Last edited by uziq (2021-12-23 01:22:49)

uziq
Member
+496|3692
we are 2.5 years into hearing you moan and pontificate on covid-19 as if all the experts are wrong, all governments are stupid, and you see the way through ... and yet we have to clarify the difference, in epidemiological-speak, between an 'endemic' and 'pandemic' disease? are you fucking serious, dilbert? i am dumbfounded by these unexpected turns of very-low-intelligence behaviour from you. even i'm surprised by this one.

https://www.dictionary.com/e/epidemic-vs-pandemic/

Compared to an epidemic disease, a pandemic disease is an epidemic that has spread over a large area, that is, it’s “prevalent throughout an entire country, continent, or the whole world.”

Pandemic is also used as a noun, meaning “a pandemic disease.” The WHO more specifically defines a pandemic as “a worldwide spread of a new disease.” On March 11, the WHO officially declared the COVID-19 outbreak a pandemic due to the global spread and severity of the disease.

While pandemic can be used for a disease that has spread across an entire country or other large landmass, the word is generally reserved for diseases that have spread across continents or the entire world.
Endemic is an adjective that means natural to, native to, confined to, or widespread within a place or population of people.

Endemic is perhaps most commonly used to describe a disease that is prevalent in or restricted to a particular location, region, or population. For example, malaria is said to be endemic to tropical regions. In this context, it can also be used as a noun: an endemic disease can simply be called an endemic.

When used to describe species of plants or animals that are found only within a specific place, it has the same meaning as native or indigenous, as in This plant is endemic to this region.
from the above it is patently clear that covid-19 is still a GLOBAL PANDEMIC and is not 'endemic' to any one place or group in contrast to another, putatively covid-free region.

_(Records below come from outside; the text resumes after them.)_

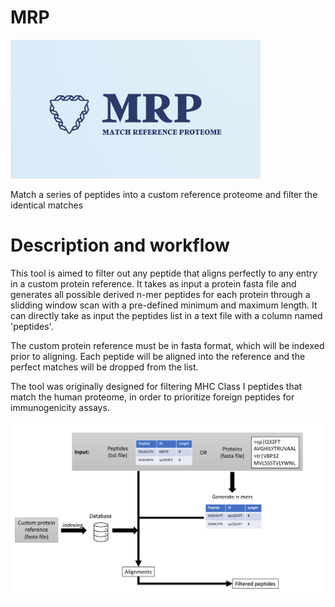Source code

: # MRP

<img src="img/logo.png" width="400">

Match a series of peptides into a custom reference proteome and filter the identical matches

# Description and workflow

This tool is aimed to filter out any peptide that aligns perfectly to any entry in a custom protein reference. It takes as input a protein fasta file and generates all possible derived n-mer peptides for each protein through a slidding window scan with a pre-defined minimum and maximum length. It can directly take as input the peptides list in a text file with a column named 'peptides'. 

The custom protein reference must be in fasta format, which will be indexed prior to aligning. Each peptide will be aligned into the reference and the perfect matches will be dropped from the list. 

The tool was originally designed for filtering MHC Class I peptides that match the human proteome, in order to prioritize foreign peptides for immunogenicity assays. 

<img src="img/flow_diagram.png" width="800"> 

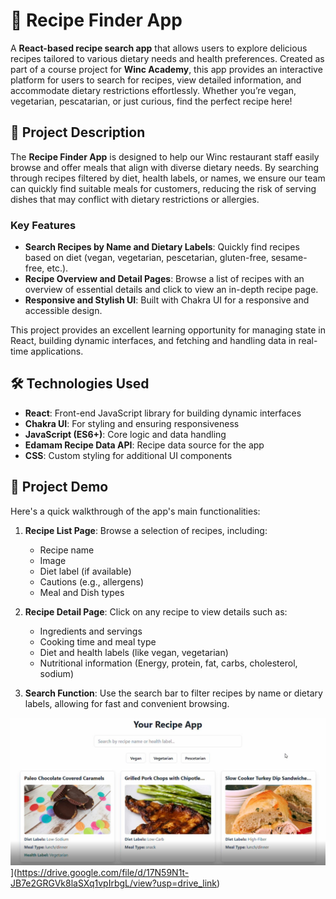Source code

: # 🍲 Recipe Finder App

A **React-based recipe search app** that allows users to explore delicious recipes tailored to various dietary needs and health preferences. 
Created as part of a course project for **Winc Academy**, this app provides an interactive platform for users to search for recipes, 
view detailed information, and accommodate dietary restrictions effortlessly. Whether you’re vegan, vegetarian, pescatarian, or just curious, 
find the perfect recipe here!

## 🌟 Project Description

The **Recipe Finder App** is designed to help our Winc restaurant staff easily browse and offer meals that align with diverse dietary needs. 
By searching through recipes filtered by diet, health labels, or names, we ensure our team can quickly find suitable meals for customers, 
reducing the risk of serving dishes that may conflict with dietary restrictions or allergies.

### Key Features
- **Search Recipes by Name and Dietary Labels**: Quickly find recipes based on diet (vegan, vegetarian, pescetarian, gluten-free, sesame-free, etc.).
- **Recipe Overview and Detail Pages**: Browse a list of recipes with an overview of essential details and click to view an in-depth recipe page.
- **Responsive and Stylish UI**: Built with Chakra UI for a responsive and accessible design.
  
This project provides an excellent learning opportunity for managing state in React, building dynamic interfaces, and fetching and handling data 
in real-time applications.

## 🛠️ Technologies Used

- **React**: Front-end JavaScript library for building dynamic interfaces
- **Chakra UI**: For styling and ensuring responsiveness
- **JavaScript (ES6+)**: Core logic and data handling
- **Edamam Recipe Data API**: Recipe data source for the app
- **CSS**: Custom styling for additional UI components

## 🚀 Project Demo

Here's a quick walkthrough of the app's main functionalities:

1. **Recipe List Page**: Browse a selection of recipes, including:
   - Recipe name
   - Image
   - Diet label (if available)
   - Cautions (e.g., allergens)
   - Meal and Dish types

2. **Recipe Detail Page**: Click on any recipe to view details such as:
   - Ingredients and servings
   - Cooking time and meal type
   - Diet and health labels (like vegan, vegetarian)
   - Nutritional information (Energy, protein, fat, carbs, cholesterol, sodium)
   
3. **Search Function**: Use the search bar to filter recipes by name or dietary labels, allowing for fast and convenient browsing.

![Project Demo](src/Recipe%20App.JPG)](https://drive.google.com/file/d/17N59N1t-JB7e2GRGVk8laSXq1vpIrbgL/view?usp=drive_link)

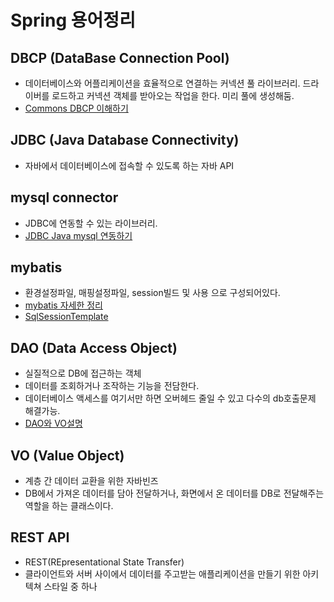 # Spring 용어정리

## DBCP (DataBase Connection Pool)
- 데이터베이스와 어플리케이션을 효율적으로 연결하는 커넥션 풀 라이브러리. 드라이버를 로드하고 커넥션 객체를 받아오는 작업을 한다. 미리 풀에 생성해둠.
 - [Commons DBCP 이해하기](http://gangzzang.tistory.com/entry/톰캣Tomcat-커넥션풀DBCP-설정)

## JDBC (Java Database Connectivity)
- 자바에서 데이터베이스에 접속할 수 있도록 하는 자바 API

## mysql connector
- JDBC에 연동할 수 있는 라이브러리.
- [JDBC Java mysql 연동하기](http://dwfox.tistory.com/53)

## mybatis
- 환경설정파일, 매핑설정파일, session빌드 및 사용 으로 구성되어있다.
- [mybatis 자세한 정리](http://iotsw.tistory.com/77)
- [SqlSessionTemplate](http://addio3305.tistory.com/62)

## DAO (Data Access Object)
- 실질적으로 DB에 접근하는 객체
- 데이터를 조회하거나 조작하는 기능을 전담한다.
- 데이터베이스 액세스를 여기서만 하면 오버헤드 줄일 수 있고 다수의 db호출문제 해결가능.
- [DAO와 VO설명](http://genesis8.tistory.com/214)

## VO (Value Object)
- 계층 간 데이터 교환을 위한 자바빈즈
- DB에서 가져온 데이터를 담아 전달하거나, 화면에서 온 데이터를 DB로 전달해주는 역할을 하는 클래스이다.

## REST API
- REST(REpresentational State Transfer)
- 클라이언트와 서버 사이에서 데이터를 주고받는 애플리케이션을 만들기 위한
아키텍쳐 스타일 중 하나

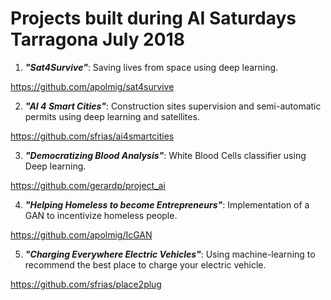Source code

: # Projects built during AI Saturdays Tarragona July 2018

1) ***"Sat4Survive"***: Saving lives from space using deep learning.

https://github.com/apolmig/sat4survive

2) ***"AI 4 Smart Cities"***: Construction sites supervision and semi-automatic permits using deep learning and satellites.

https://github.com/sfrias/ai4smartcities

3) ***"Democratizing Blood Analysis"***: White Blood Cells classifier using Deep learning.

https://github.com/gerardp/project_ai

4) ***"Helping Homeless to become Entrepreneurs"***: Implementation of a GAN to incentivize homeless people.

https://github.com/apolmig/IcGAN

5) ***"Charging Everywhere Electric Vehicles"***: Using machine-learning to recommend the best place to charge your electric vehicle.

https://github.com/sfrias/place2plug
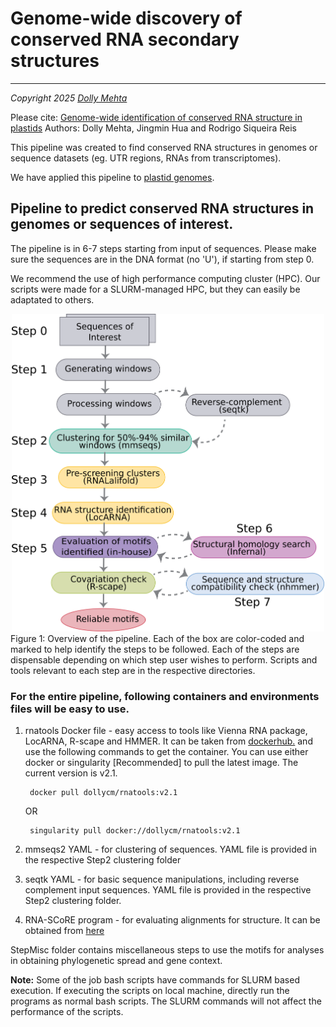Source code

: # **Genome-wide discovery of conserved RNA secondary structures**
-----------------------------------------------------------------

_Copyright 2025 [Dolly Mehta](https://github.com/DollyCM)_

Please cite: [Genome-wide identification of conserved RNA structure in plastids](https://doi.org/10.1101/2025.08.06.668526)
Authors: Dolly Mehta, Jingmin Hua and Rodrigo Siqueira Reis

This pipeline was created to find conserved RNA structures in genomes or sequence datasets (eg. UTR regions, RNAs from transcriptomes). 

We have applied this pipeline to [plastid genomes](https://doi.org/10.1101/2025.08.06.668526).

## **Pipeline to predict conserved RNA structures in genomes or sequences of interest.**

The pipeline is in 6-7 steps starting from input of sequences. Please make sure the sequences are in the DNA format (no 'U'), if starting from step 0. 

We recommend the use of high performance computing cluster (HPC). Our scripts were made for a SLURM-managed HPC, but they can easily be adaptated to others.

<div align="center">
<img src="pipeline.png", width="500px">
</div>
Figure 1: Overview of the pipeline. Each of the box are color-coded and marked to help identify the steps to be followed. Each of the steps are dispensable depending on which step user wishes to perform. Scripts and tools relevant to each step are in the respective directories.


### For the entire pipeline, following containers and environments files will be easy to use.

1. rnatools Docker file -  easy access to tools like Vienna RNA package, LocARNA, R-scape and HMMER. It can be taken from [dockerhub.](https://hub.docker.com/r/dollycm/rnatools) and use the following commands to get the container. 
 You can use either docker or singularity [Recommended] to pull the latest image. The current version is v2.1.

        docker pull dollycm/rnatools:v2.1
        
     OR

        singularity pull docker://dollycm/rnatools:v2.1

2. mmseqs2 YAML - for clustering of sequences. YAML file is provided in the respective Step2 clustering folder

3. seqtk YAML - for basic sequence manipulations, including reverse complement input sequences. YAML file is provided in the respective Step2 clustering folder.

4. RNA-SCoRE program - for evaluating alignments for structure. It can be obtained from [here](https://github.com/RodrigoReisLab/RNA-SCoRE)

StepMisc folder contains miscellaneous steps to use the motifs for analyses in obtaining phylogenetic spread and gene context.

**Note:** Some of the job bash scripts have commands for SLURM based execution. If executing the scripts on local machine, directly run the programs as normal bash scripts. The SLURM commands will not affect the performance of the scripts.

you misunderstanding the use of the greek term for 'in population' is just so funny.  it has nothing to do with human populations and wild animal populations. 'en-demic' just means limited to a given population. the whole reason for the term's existence in epidemiology is to contradistinguish it between something that isn't limited to a given population, i.e. that which is pandemic. that's why we have these two alternative terms for discussing an epidemic of disease: one that is endemic, 'WITHIN' a population, and one that is pandemic, 'WITHOUT', if you will, that is, general, global, universal.

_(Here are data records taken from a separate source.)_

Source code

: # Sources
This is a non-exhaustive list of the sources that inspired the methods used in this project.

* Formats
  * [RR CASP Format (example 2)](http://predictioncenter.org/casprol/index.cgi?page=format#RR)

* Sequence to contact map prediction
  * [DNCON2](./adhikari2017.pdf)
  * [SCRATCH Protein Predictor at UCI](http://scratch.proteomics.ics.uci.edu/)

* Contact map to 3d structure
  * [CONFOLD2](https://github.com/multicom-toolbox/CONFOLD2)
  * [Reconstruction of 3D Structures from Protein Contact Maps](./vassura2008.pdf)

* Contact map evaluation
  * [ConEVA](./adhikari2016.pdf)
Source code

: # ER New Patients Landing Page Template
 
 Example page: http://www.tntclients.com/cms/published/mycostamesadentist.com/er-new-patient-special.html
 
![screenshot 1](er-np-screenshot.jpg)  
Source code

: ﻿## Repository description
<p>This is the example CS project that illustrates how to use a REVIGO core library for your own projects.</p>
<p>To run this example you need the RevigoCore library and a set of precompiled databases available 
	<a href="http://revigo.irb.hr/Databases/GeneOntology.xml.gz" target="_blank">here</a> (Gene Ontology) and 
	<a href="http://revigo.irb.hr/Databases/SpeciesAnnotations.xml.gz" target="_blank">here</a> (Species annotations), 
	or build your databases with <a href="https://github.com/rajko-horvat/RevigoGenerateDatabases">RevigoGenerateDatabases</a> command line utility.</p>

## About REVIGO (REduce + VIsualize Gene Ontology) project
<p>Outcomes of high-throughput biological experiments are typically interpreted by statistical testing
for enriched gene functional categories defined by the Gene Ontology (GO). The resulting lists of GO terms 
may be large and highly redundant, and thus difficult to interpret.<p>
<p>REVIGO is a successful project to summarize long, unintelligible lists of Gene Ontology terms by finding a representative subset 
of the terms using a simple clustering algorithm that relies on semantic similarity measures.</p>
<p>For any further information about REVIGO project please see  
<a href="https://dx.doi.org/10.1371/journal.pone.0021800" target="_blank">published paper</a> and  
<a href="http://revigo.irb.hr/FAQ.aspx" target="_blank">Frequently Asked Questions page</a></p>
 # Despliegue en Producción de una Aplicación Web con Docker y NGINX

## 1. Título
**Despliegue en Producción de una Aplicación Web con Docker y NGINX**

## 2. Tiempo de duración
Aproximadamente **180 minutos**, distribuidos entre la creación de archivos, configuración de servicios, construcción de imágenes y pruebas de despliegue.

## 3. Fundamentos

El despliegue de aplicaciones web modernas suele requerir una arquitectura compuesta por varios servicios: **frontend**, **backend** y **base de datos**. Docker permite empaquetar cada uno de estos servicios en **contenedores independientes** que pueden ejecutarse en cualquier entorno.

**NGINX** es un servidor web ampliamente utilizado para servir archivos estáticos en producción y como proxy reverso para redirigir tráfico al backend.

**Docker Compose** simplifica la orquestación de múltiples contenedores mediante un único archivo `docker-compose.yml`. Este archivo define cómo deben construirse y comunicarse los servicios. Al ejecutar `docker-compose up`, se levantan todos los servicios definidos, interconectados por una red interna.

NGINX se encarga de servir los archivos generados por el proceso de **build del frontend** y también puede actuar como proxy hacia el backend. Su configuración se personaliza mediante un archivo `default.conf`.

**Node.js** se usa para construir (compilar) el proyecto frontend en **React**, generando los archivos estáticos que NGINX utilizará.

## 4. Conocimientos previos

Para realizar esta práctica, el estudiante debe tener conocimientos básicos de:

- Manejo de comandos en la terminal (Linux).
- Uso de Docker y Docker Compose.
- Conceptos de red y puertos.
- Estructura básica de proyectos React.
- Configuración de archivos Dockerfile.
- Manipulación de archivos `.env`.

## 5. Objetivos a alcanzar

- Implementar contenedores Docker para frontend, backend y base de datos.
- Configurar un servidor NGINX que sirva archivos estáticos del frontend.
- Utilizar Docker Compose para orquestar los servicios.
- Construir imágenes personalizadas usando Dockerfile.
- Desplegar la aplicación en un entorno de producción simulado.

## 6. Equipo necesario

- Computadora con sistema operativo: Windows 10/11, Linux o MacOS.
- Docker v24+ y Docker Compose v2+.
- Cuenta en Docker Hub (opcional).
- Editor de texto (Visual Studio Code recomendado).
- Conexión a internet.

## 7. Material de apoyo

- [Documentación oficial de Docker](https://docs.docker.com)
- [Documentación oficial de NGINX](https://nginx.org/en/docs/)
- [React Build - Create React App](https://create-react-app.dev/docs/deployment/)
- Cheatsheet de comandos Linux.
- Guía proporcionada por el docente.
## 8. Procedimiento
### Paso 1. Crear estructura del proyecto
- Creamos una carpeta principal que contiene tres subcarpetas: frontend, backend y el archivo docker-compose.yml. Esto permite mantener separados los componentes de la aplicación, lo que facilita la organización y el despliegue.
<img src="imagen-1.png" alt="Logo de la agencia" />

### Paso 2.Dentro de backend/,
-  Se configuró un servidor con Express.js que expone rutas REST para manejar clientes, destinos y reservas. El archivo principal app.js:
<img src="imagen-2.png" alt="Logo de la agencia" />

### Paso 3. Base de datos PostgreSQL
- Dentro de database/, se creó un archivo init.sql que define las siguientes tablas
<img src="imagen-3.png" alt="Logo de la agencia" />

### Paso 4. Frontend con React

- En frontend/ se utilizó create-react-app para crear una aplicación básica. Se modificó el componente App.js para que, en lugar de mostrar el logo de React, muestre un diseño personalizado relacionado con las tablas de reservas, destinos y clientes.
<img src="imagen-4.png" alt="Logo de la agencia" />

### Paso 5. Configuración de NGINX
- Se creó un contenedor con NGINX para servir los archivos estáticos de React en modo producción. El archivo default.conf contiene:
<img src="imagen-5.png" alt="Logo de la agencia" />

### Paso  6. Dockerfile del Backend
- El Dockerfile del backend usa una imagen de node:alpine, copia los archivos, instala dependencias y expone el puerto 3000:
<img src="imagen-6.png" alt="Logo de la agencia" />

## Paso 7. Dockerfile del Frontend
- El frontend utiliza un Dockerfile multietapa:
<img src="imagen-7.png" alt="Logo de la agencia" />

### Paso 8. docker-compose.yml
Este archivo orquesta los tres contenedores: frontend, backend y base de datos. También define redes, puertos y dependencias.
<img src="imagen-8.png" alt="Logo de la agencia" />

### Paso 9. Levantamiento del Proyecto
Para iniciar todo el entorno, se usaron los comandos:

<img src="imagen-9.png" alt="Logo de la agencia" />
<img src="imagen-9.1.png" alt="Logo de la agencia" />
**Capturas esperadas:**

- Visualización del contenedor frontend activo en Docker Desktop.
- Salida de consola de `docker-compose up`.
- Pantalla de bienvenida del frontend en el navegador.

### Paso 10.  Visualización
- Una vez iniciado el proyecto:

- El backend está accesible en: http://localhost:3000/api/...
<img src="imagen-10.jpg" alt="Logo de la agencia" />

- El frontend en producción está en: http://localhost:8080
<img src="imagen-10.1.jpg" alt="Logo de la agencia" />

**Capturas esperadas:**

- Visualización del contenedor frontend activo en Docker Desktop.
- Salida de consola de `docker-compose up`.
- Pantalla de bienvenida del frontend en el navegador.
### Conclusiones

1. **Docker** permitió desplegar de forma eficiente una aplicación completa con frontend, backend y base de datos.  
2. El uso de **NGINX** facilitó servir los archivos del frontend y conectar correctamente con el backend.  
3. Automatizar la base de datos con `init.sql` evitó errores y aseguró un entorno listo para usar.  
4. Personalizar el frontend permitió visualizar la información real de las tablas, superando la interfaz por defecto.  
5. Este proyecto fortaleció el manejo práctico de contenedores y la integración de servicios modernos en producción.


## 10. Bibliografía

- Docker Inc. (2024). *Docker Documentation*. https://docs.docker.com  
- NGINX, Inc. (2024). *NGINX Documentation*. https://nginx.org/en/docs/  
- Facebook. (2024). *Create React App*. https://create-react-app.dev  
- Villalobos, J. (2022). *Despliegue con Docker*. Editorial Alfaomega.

that this has to be explained to you is honestly staggering. you're going on about it being 'out there in wild animal populations now, so therefore it's endemic', as if what decides the classification of an endemic disease is the point we notice it in pigeons or mink or bats or something ... wtf are you even talking about? you absolute fucking lunatic

Last edited by uziq (2021-12-23 01:04:06)

unnamednewbie13
Moderator
+2,053|7012|PNW

It makes people feel better having a scapegoat. China, Fauci, superweapons that were definitely intentionally leaked to preface World War 3 so the antichrist can come into power. Wuhan-400, Koontz is a modern day prophet!

Turning your gaze inward for a more holistic criticism of the western response to the coronavirus is tedious, nobody has time for that.